Source data Block Start
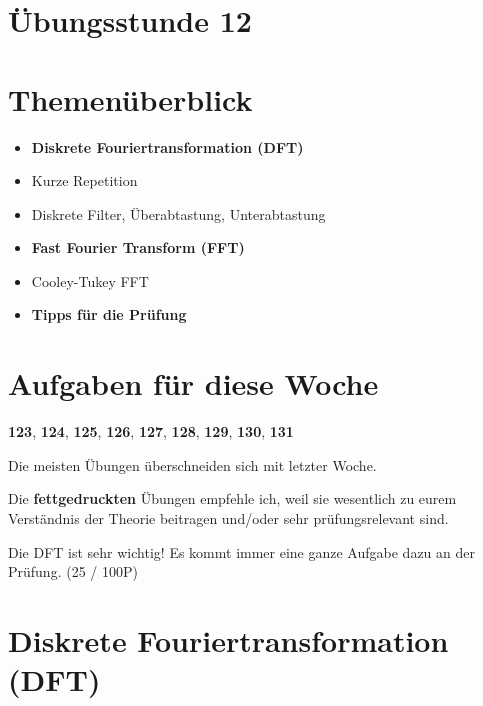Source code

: \documentclass[11pt]{article}
\begin{document}
\thispagestyle{firstpage}

\setlength{\headheight}{1 \baselineskip}  %
\setlength{\parindent}{0pt}  %
\setlength{\parskip}{\baselineskip}  %

\vspace*{-5px}
\section*{Übungsstunde 12}

\section*{Themenüberblick}
\begin{itemize}
    \item \textbf{Diskrete Fouriertransformation (DFT)}
    \item[] Kurze Repetition
    \item[] Diskrete Filter, Überabtastung, Unterabtastung
    \item \textbf{Fast Fourier Transform (FFT)}
    \item[] Cooley-Tukey FFT
    \item \textbf{Tipps für die Prüfung}
\end{itemize}

\section*{Aufgaben für diese Woche}
\vspace{-0.5cm}

\textbf{123}, \textbf{124}, \textbf{125}, \textbf{126}, \textbf{127}, \textbf{128}, \textbf{129}, \textbf{130}, \textbf{131}\\
\vspace{-0.5cm}

Die meisten Übungen überschneiden sich mit letzter Woche.

Die \textbf{fettgedruckten} Übungen empfehle ich, weil sie wesentlich zu eurem Verständnis der Theorie beitragen und/oder sehr prüfungsrelevant sind.

Die DFT ist \textcolor{myred}{sehr wichtig}! Es kommt immer eine ganze Aufgabe dazu an der Prüfung. (25 / 100P)

\vfill \null
\pagebreak

\section*{Diskrete Fouriertransformation (DFT)}
\vspace*{-0.5cm}
\end{document}
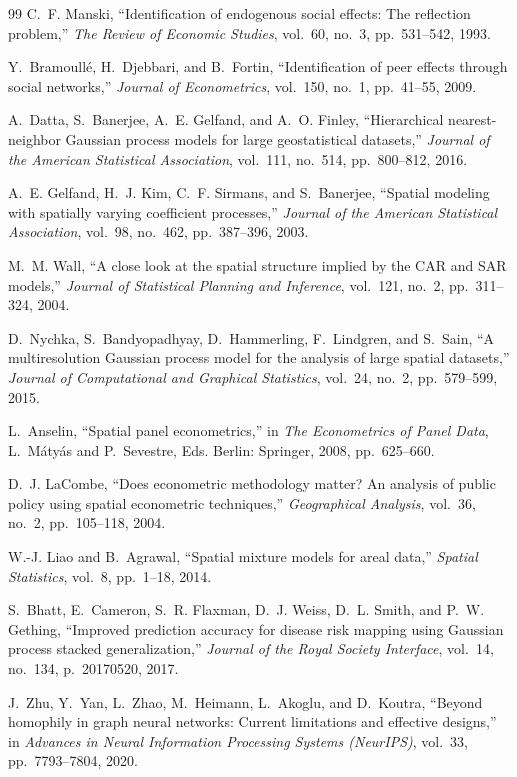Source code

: \documentclass[conference]{IEEEtran}
\theoremstyle{definition}
\begin{document}
\begin{thebibliography}{99}
C.~F. Manski, ``Identification of endogenous social effects: The reflection problem,'' \emph{The Review of Economic Studies}, vol.~60, no.~3, pp.~531--542, 1993.

Y.~Bramoull\'e, H.~Djebbari, and B.~Fortin, ``Identification of peer effects through social networks,'' \emph{Journal of Econometrics}, vol.~150, no.~1, pp.~41--55, 2009.

A.~Datta, S.~Banerjee, A.~E. Gelfand, and A.~O. Finley, ``Hierarchical nearest-neighbor Gaussian process models for large geostatistical datasets,'' \emph{Journal of the American Statistical Association}, vol.~111, no.~514, pp.~800--812, 2016.

A.~E. Gelfand, H.~J. Kim, C.~F. Sirmans, and S.~Banerjee, ``Spatial modeling with spatially varying coefficient processes,'' \emph{Journal of the American Statistical Association}, vol.~98, no.~462, pp.~387--396, 2003.

M.~M. Wall, ``A close look at the spatial structure implied by the CAR and SAR models,'' \emph{Journal of Statistical Planning and Inference}, vol.~121, no.~2, pp.~311--324, 2004.

D.~Nychka, S.~Bandyopadhyay, D.~Hammerling, F.~Lindgren, and S.~Sain, ``A multiresolution Gaussian process model for the analysis of large spatial datasets,'' \emph{Journal of Computational and Graphical Statistics}, vol.~24, no.~2, pp.~579--599, 2015.

L.~Anselin, ``Spatial panel econometrics,'' in \emph{The Econometrics of Panel Data}, L.~M\'aty\'as and P.~Sevestre, Eds. Berlin: Springer, 2008, pp.~625--660.

D.~J. LaCombe, ``Does econometric methodology matter? An analysis of public policy using spatial econometric techniques,'' \emph{Geographical Analysis}, vol.~36, no.~2, pp.~105--118, 2004.

W.-J. Liao and B.~Agrawal, ``Spatial mixture models for areal data,'' \emph{Spatial Statistics}, vol.~8, pp.~1--18, 2014.

S.~Bhatt, E.~Cameron, S.~R. Flaxman, D.~J. Weiss, D.~L. Smith, and P.~W. Gething, ``Improved prediction accuracy for disease risk mapping using Gaussian process stacked generalization,'' \emph{Journal of the Royal Society Interface}, vol.~14, no.~134, p.~20170520, 2017.

J.~Zhu, Y.~Yan, L.~Zhao, M.~Heimann, L.~Akoglu, and D.~Koutra, ``Beyond homophily in graph neural networks: Current limitations and effective designs,'' in \emph{Advances in Neural Information Processing Systems (NeurIPS)}, vol.~33, pp.~7793--7804, 2020.

\end{thebibliography}
\end{document}
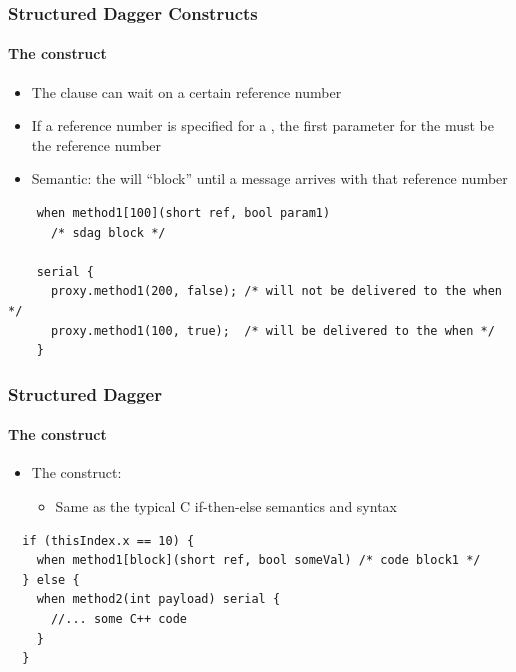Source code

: 
\begin{frame}[fragile]
  \frametitle{Structured Dagger Constructs}
  \framesubtitle{The  construct}
  \begin{itemize}
    \item The  clause can wait on a certain reference number
    \item If a reference number is specified for a , the first
      parameter for the  must be the reference number
    \item Semantic: the  will ``block'' until a message arrives with
      that reference number
  \end{itemize}
  \begin{lstlisting}
    when method1[100](short ref, bool param1)
      /* sdag block */

    serial {
      proxy.method1(200, false); /* will not be delivered to the when */
      proxy.method1(100, true);  /* will be delivered to the when */
    }
  \end{lstlisting}
\end{frame}

\begin{frame}[fragile]
  \frametitle{Structured Dagger}
  \framesubtitle{The  construct}
  \begin{itemize}
  \item The  construct:
    \begin{itemize}
    \item Same as the typical C if-then-else semantics and syntax
    \end{itemize}
  \end{itemize}
  \begin{lstlisting}
  if (thisIndex.x == 10) {
    when method1[block](short ref, bool someVal) /* code block1 */
  } else {
    when method2(int payload) serial {
      //... some C++ code
    }
  }
  \end{lstlisting}
\end{frame}

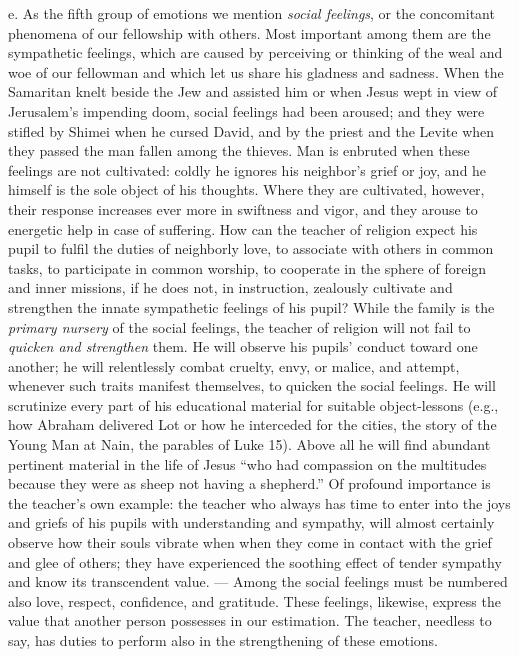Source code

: e. As the fifth group of emotions we mention \emph{social feelings}, or the concomitant phenomena of our fellowship with others. Most important among them are the sympathetic feelings, which are caused by perceiving or thinking of the weal and woe of our fellowman and which let us share his gladness and sadness. When the Samaritan knelt beside the Jew and assisted him or when Jesus wept in view of Jerusalem’s impending doom, social feelings had been aroused; and they were stifled by Shimei when he cursed David, and by the priest and the Levite when they passed
the man fallen among the thieves. Man is enbruted when these feelings are not cultivated: coldly he ignores his neighbor’s grief or joy, and he himself is the sole object of his thoughts. Where they are cultivated, however, their response increases ever more in swiftness and vigor, and they arouse to energetic help in case of suffering. How can the teacher of religion expect his pupil to fulfil the duties of neighborly love, to associate with others in common tasks, to participate in common worship, to cooperate in the sphere of foreign and inner missions, if he does not, in instruction, zealously cultivate and strengthen the innate sympathetic feelings of his pupil? While the family is the \emph{primary nursery} of the social feelings, the teacher of religion will not fail to \emph{quicken and strengthen} them. He will observe his pupils’ conduct toward one another; he will relentlessly combat cruelty, envy, or malice, and attempt, whenever such traits manifest themselves, to quicken the social feelings. He will scrutinize every part of his educational material for suitable object-lessons (e.g., how Abraham delivered Lot or how he interceded for the cities, the story of the Young Man at Nain, the parables of Luke 15). Above all he will find abundant pertinent material in the life of Jesus “who had compassion on the multitudes because they were as sheep not having a shepherd.” Of profound importance is the teacher’s own example: the teacher who always has time to enter into the joys and griefs of his pupils with understanding and sympathy, will almost certainly observe how their souls vibrate when when they come in contact with the grief and glee of others; they have experienced the soothing effect of tender sympathy and know its transcendent value. — Among the social feelings must be numbered also love, respect, confidence, and gratitude. These feelings, likewise, express the value that another person possesses in our estimation. The teacher, needless to say, has duties to perform also in the strengthening of these emotions.

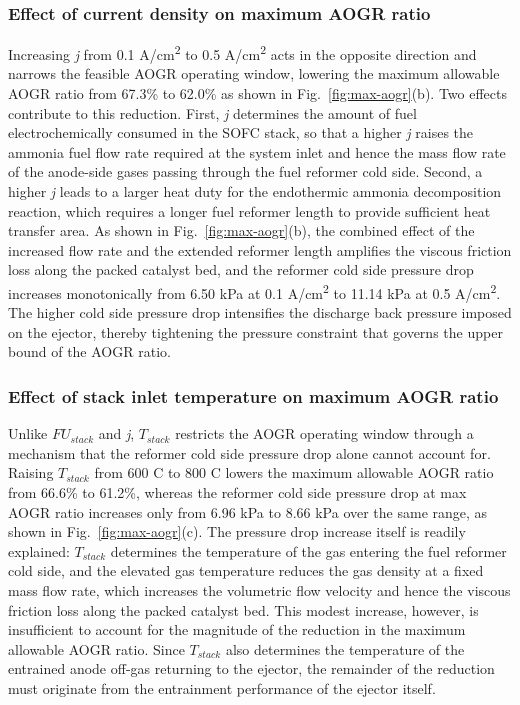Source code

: \documentclass[a4paper,10pt]{cas-dc} %
\begin{document}
\subsubsection{Effect of current density on maximum AOGR ratio}
Increasing \emph{j} from 0.1 A/cm\textsuperscript{2} to 0.5 A/cm\textsuperscript{2} acts in the opposite direction and narrows the feasible AOGR operating window, lowering the maximum allowable AOGR ratio from 67.3\% to 62.0\% as shown in Fig.~\ref{fig:max-aogr}(b).
Two effects contribute to this reduction.
First, \emph{j} determines the amount of fuel electrochemically consumed in the SOFC stack, so that a higher \emph{j} raises the ammonia fuel flow rate required at the system inlet and hence the mass flow rate of the anode-side gases passing through the fuel reformer cold side.
Second, a higher \emph{j} leads to a larger heat duty for the endothermic ammonia decomposition reaction, which requires a longer fuel reformer length to provide sufficient heat transfer area.
As shown in Fig.~\ref{fig:max-aogr}(b), the combined effect of the increased flow rate and the extended reformer length amplifies the viscous friction loss along the packed catalyst bed, and the reformer cold side pressure drop increases monotonically from 6.50 kPa at 0.1 A/cm\textsuperscript{2} to 11.14 kPa at 0.5 A/cm\textsuperscript{2}.
The higher cold side pressure drop intensifies the discharge back pressure imposed on the ejector, thereby tightening the pressure constraint that governs the upper bound of the AOGR ratio.

\subsubsection{Effect of stack inlet temperature on maximum AOGR ratio}
Unlike \({FU}_{stack}\) and \emph{j}, \(T_{stack}\) restricts the AOGR operating window through a mechanism that the reformer cold side pressure drop alone cannot account for.
Raising \(T_{stack}\) from 600 \textdegree C to 800 \textdegree C lowers the maximum allowable AOGR ratio from 66.6\% to 61.2\%, whereas the reformer cold side pressure drop at max AOGR ratio increases only from 6.96 kPa to 8.66 kPa over the same range, as shown in Fig.~\ref{fig:max-aogr}(c).
The pressure drop increase itself is readily explained: \(T_{stack}\) determines the temperature of the gas entering the fuel reformer cold side, and the elevated gas temperature reduces the gas density at a fixed mass flow rate, which increases the volumetric flow velocity and hence the viscous friction loss along the packed catalyst bed.
This modest increase, however, is insufficient to account for the magnitude of the reduction in the maximum allowable AOGR ratio.
Since \(T_{stack}\) also determines the temperature of the entrained anode off-gas returning to the ejector, the remainder of the reduction must originate from the entrainment performance of the ejector itself.
\end{document}
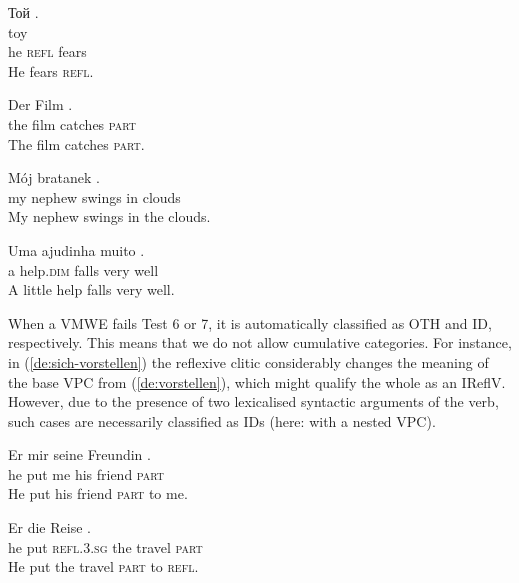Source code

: \documentclass[output=paper,
modfonts,
]{langscibook}
\begin{document}
\begin{itemize}
\ea \label{bg:self-fear}
\settowidth {} 
\glll Той \underline{} .\\
toy \underline{}  \\
he \textsc{refl} fears \\ 
\glt He fears \textsc{refl}. 
\z

\ea \label{de:anfangen}
\settowidth {} 
\gll Der Film  \underline{}.\\
the film catches \textsc{part} \\ 
\glt The film catches \textsc{part}. 
\z

\ea \label{pl:bujac-w-oblokach}
\settowidth {} 
\gll Mój bratanek  \underline{} \underline{}.\\
my nephew swings in clouds \\ 
\glt My nephew swings in the clouds. 
\z

\ea \label{pt:cai-bem}
\settowidth {} 
\gll Uma ajudinha  muito \underline{}. \\
a help.\textsc{dim} falls very well \\ 
\glt A little help falls very well. 
\z

\end{itemize}

When a VMWE fails Test 6 or 7, it is automatically classified as OTH and ID, respectively. This means that we do not allow cumulative categories. For instance, in (\ref{de:sich-vorstellen})
the reflexive clitic considerably changes the meaning of the base VPC from (\ref{de:vorstellen}), 
which might qualify the whole as an IReflV. However, due to the presence of two lexicalised syntactic arguments of the verb, such cases are necessarily classified as IDs (here: with a nested VPC). 

\ea \label{de:vorstellen}
\settowidth {} 
\gll Er  mir seine Freundin .\\
he put me his friend \textsc{part} \\ 
\glt He put his friend \textsc{part} to me. 
\z

\ea \label{de:sich-vorstellen}
\settowidth {} 
\gll Er   die Reise . \\
he put \textsc{refl.3.sg} the travel \textsc{part} \\ 
\glt He put the travel \textsc{part} to \textsc{refl}. 
\z
\end{document}
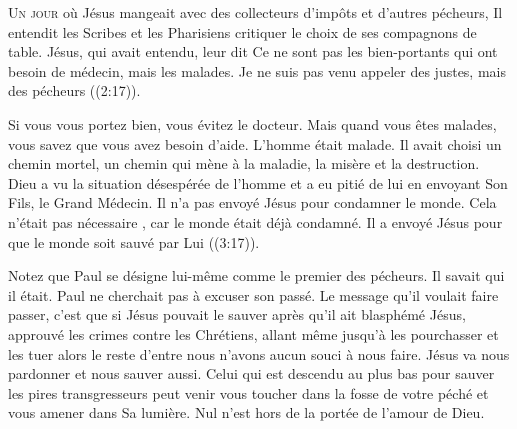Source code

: 



\lettrine{U}{n jour} où Jésus mangeait avec des collecteurs d'impôts
 et d'autres pécheurs, Il entendit les Scribes et les Pharisiens
 critiquer le choix de ses compagnons de table.
 \Og Jésus, qui avait entendu, leur dit\frcolon{}
 Ce ne sont pas les bien-portants qui ont besoin de médecin,
 mais les malades. Je ne suis pas venu appeler des justes,
 mais des pécheurs \Fg{} 
 ((2:17)).


Si vous vous portez bien, vous évitez le docteur.
 Mais quand vous êtes malades, vous savez que vous avez besoin d'aide.
 L'homme était malade. Il avait choisi un chemin mortel,
 un chemin qui mène à la maladie, la misère et la destruction.
 Dieu a vu la situation désespérée de l'homme et a eu pitié de lui
 en envoyant Son Fils, le Grand Médecin.
 Il n'a pas envoyé Jésus pour condamner le monde.
 Cela n'était pas nécessaire ,
 car le monde était déjà condamné. Il a envoyé Jésus
 \Og pour que le monde soit sauvé par Lui \Fg{} 
 ((3:17)).

Notez que Paul se désigne lui-même comme le premier des pécheurs.
 Il savait qui il était. Paul ne cherchait pas à excuser son passé.
 Le message qu'il voulait faire passer, c'est que si Jésus pouvait le sauver
 \ocadr après qu'il ait blasphémé Jésus, approuvé les crimes
 contre les Chrétiens, allant même jusqu'à les pourchasser
 et les tuer \fcadr{} alors le reste d'entre nous n'avons aucun souci
 à nous faire. Jésus va nous pardonner et nous sauver aussi.
 Celui qui est descendu au plus bas pour sauver les pires transgresseurs
 peut venir vous toucher dans la fosse de votre péché
 et vous amener dans Sa lumière.
 Nul n'est hors de la portée de l'amour de Dieu.

\dvrule



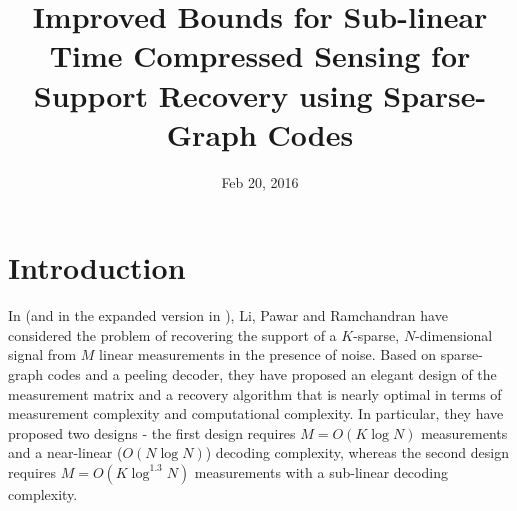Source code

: \documentclass[journal,draft,onecolumn]{IEEEtran}
\begin{document}
\IEEEoverridecommandlockouts
\newtheorem{theorem}{Theorem}
\newtheorem{lemma}[theorem]{Lemma}
\newtheorem{remark}[theorem]{Remark}
\newtheorem{definition}[theorem]{Definition}
\newtheorem{corollary}[theorem]{Corollary}
\newcommand{\mbf}[1]{\mathbf{#1}}

\title{\LARGE{Improved Bounds for Sub-linear Time Compressed Sensing for Support Recovery using Sparse-Graph Codes}}
\author{
}
\date{Feb 20, 2016}
\maketitle

\pagestyle{empty}

\section{Introduction}
In \cite{li2015subisit} (and in the expanded version in \cite{li2015subdraft}), Li, Pawar and Ramchandran have considered the problem of recovering the support of a $K$-sparse, $N$-dimensional signal from $M$ linear measurements in the presence of noise. Based on sparse-graph codes and a peeling decoder, they have proposed an elegant design of the measurement matrix and a recovery algorithm that is nearly optimal in terms of measurement complexity and computational complexity. In particular, they have proposed two designs - the first design requires $M = O(K \log N)$ measurements and a near-linear ($O(N \log N)$) decoding complexity, whereas the second design requires $M = O(K \log^{1.3} N)$ measurements with a sub-linear decoding complexity.
\end{document}
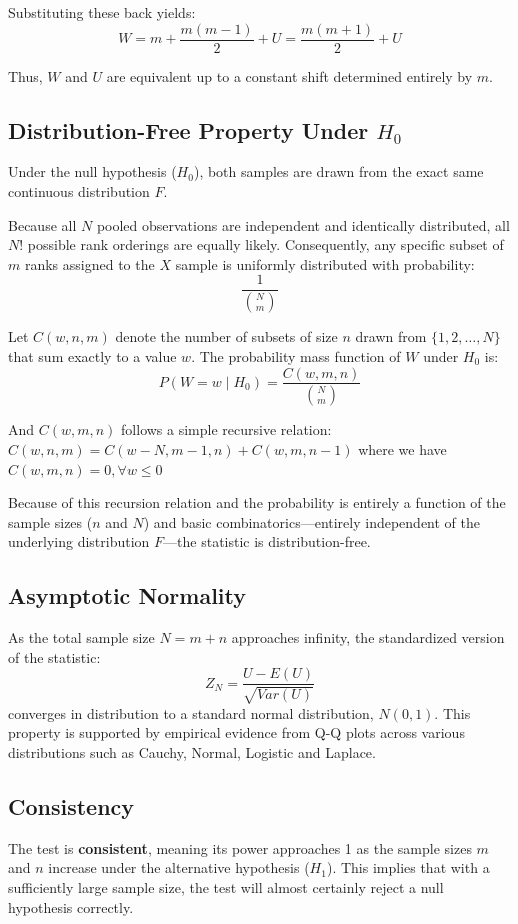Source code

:\documentclass[10pt]{article}
\begin{document}
Substituting these back yields:
$$W = m + \frac{m(m-1)}{2} + U = \frac{m(m+1)}{2} + U$$

Thus, $W$ and $U$ are equivalent up to a constant shift determined entirely by $m$.

\subsection{Distribution-Free Property Under $H_0$}

Under the null hypothesis ($H_0$), both samples are drawn from the exact same continuous distribution $F$. 

Because all $N$ pooled observations are independent and identically distributed, all $N!$ possible rank orderings are equally likely. Consequently, any specific subset of $m$ ranks assigned to the $X$ sample is uniformly distributed with probability:
$$\frac{1}{\binom{N}{m}}$$

Let $C(w, n, m)$ denote the number of subsets of size $n$ drawn from $\{1, 2, \dots, N\}$ that sum exactly to a value $w$. The probability mass function of $W$ under $H_0$ is:
$$P(W = w \mid H_0) = \frac{C(w, m, n)}{\binom{N}{m}}$$

And $C(w, m, n)$ follows a simple recursive relation: $C(w, n, m) = C(w-N, m-1, n) + C(w, m, n-1)$ where we have $C(w, m, n) = 0,  \forall  w \le 0$

Because of this recursion relation and the probability is entirely a function of the sample sizes ($n$ and $N$) and basic combinatorics—entirely independent of the underlying distribution $F$—the statistic is distribution-free.

\subsection{Asymptotic Normality}
As the total sample size $N = m + n$ approaches infinity, the standardized version of the statistic:
\begin{equation}
    Z_N = \frac{U - E(U)}{\sqrt{Var(U)}}
\end{equation}
converges in distribution to a standard normal distribution, $N(0, 1)$. This property is supported by empirical evidence from Q-Q plots across various distributions such as Cauchy, Normal, Logistic and Laplace.

\subsection{Consistency}
The test is \textbf{consistent}, meaning its power approaches 1 as the sample sizes $m$ and $n$ increase under the alternative hypothesis ($H_1$). This implies that with a sufficiently large sample size, the test will almost certainly reject a null hypothesis correctly.
\end{document}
Source data Block End
- **Problem to solve**:
Among the lines of the data, identify those with the word "Diskrete". Copy each of them.

- **Answer space**:
    \item \textbf{Diskrete Fouriertransformation (DFT)}
    \item[] Diskrete Filter, Überabtastung, Unterabtastung
\section*{Diskrete Fouriertransformation (DFT)}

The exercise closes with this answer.